Yet, not going all out to preach the gospel is itself disobedience and a sin against God that we should repent of, and it can be just as serious as any other sin we sin.

Look at what Paul said about himself: "For we know that the law is spiritual, but I am carnal, sold under sin. For what I am doing, I do not understand. For what I will to do, that I do not practice; but what I hate, that I do. If, then, I do what I will not to do, I agree with the law that it is good. But now, it is no longer I who do it, but sin that dwells in me. For I know that in me (that is, in my flesh) nothing good dwells; for to will is present with me, but how to perform what is good I do not find. For the good that I will to do, I do not do; but the evil I will not to do, that I practice. Now if I do what I will not to do, it is no longer I who do it, but sin that dwells in me. I find then a law, that evil is present with me, the one who wills to do good. For I delight in the law of God according to the inward man. But I see another law in my members, warring against the law of my mind, and bringing me into captivity to the law of sin which is in my members. O wretched man that I am! Who will deliver me from this body of death?" (Romans 7:14-24).

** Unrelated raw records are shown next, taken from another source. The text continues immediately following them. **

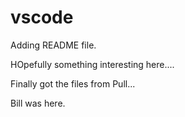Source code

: # vscode
Adding README file.

HOpefully something interesting here....

Finally got the files from Pull... 

Bill was here.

Notice he said this in the present tense. He wasn't just talking about himself before he was converted or before he was an apostle. But he was already preaching the gospel even while he was battling against his own sins. In fact he said, "woe is me if I do not preach the gospel!" (1 Corinthians 9:16).

Do the ministers leaving COGaic say to themselves, "Woe to us if we do not preach the gospel"? If they do, they will have a sense of urgency about it equal to their urgency to have a sermon ready by the end of each week so they can give it on the Sabbath.

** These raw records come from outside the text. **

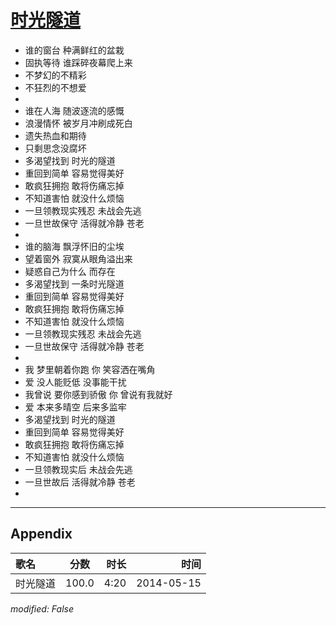 # [时光隧道](https://music.163.com/song?id=28563314)

* 谁的窗台 种满鲜红的盆栽
* 固执等待 谁踩碎夜幕爬上来
* 不梦幻的不精彩
* 不狂烈的不想爱
* 
* 谁在人海 随波逐流的感慨
* 浪漫情怀 被岁月冲刷成死白
* 遗失热血和期待
* 只剩思念没腐坏
* 多渴望找到 时光的隧道
* 重回到简单 容易觉得美好
* 敢疯狂拥抱 敢将伤痛忘掉
* 不知道害怕 就没什么烦恼
* 一旦领教现实残忍 未战会先逃
* 一旦世故保守 活得就冷静 苍老
* 
* 谁的脑海 飘浮怀旧的尘埃
* 望着窗外 寂寞从眼角溢出来
* 疑惑自己为什么 而存在
* 多渴望找到 一条时光隧道
* 重回到简单 容易觉得美好
* 敢疯狂拥抱 敢将伤痛忘掉
* 不知道害怕 就没什么烦恼
* 一旦领教现实残忍 未战会先逃
* 一旦世故保守 活得就冷静 苍老
* 
* 我 梦里朝着你跑 你 笑容洒在嘴角
* 爱 没人能贬低 没事能干扰
* 我曾说 要你感到骄傲 你 曾说有我就好
* 爱 本来多晴空 后来多监牢
* 多渴望找到 时光的隧道
* 重回到简单 容易觉得美好
* 敢疯狂拥抱 敢将伤痛忘掉
* 不知道害怕 就没什么烦恼
* 一旦领教现实后 未战会先逃
* 一旦世故后 活得就冷静 苍老
* 


---

## Appendix

|歌名|分数|时长|时间|
|:---|:---:|---:|---:|
|时光隧道|100.0|4:20|2014-05-15

*modified: False*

When you repent towards God, you can't pick and choose what sins to repent of. If ministers and members leaving COGaic have relationship sins to repent of, fine, repent of those sins, but also repent of the sin of not preaching the gospel as Christ commanded. Do both at the same time. Reconcile and preach the gospel at the same time.

But apparently some of these men want to repent of one sin, their relationship problems, BEFORE they repent and work on their other sin, not preaching the gospel. Why? Perhaps some of them have an inward focus. They want to help themselves, their own group, their own fellowship, because relationship problems affect them personally and directly. But they do not have the outgoing concern that God and Christ have for the world and that Herbert W. Armstrong had. They do not love their neighbors in the world as themselves. They love themselves more and their neighbors less. That is not God's way.

I do NOT say this about all the ministers who have left COGaic. But some of them, maybe. And if some of them are against preaching the gospel right now, they may be influencing and holding back those who are in favor of the gospel. Those who may want to start preaching the gospel now may be compromising for the sake of unity with other ministers who are against it.

Consider the two-fold commission. The Church, the leadership, and the ministry are to feed the flock and preach the gospel to the world.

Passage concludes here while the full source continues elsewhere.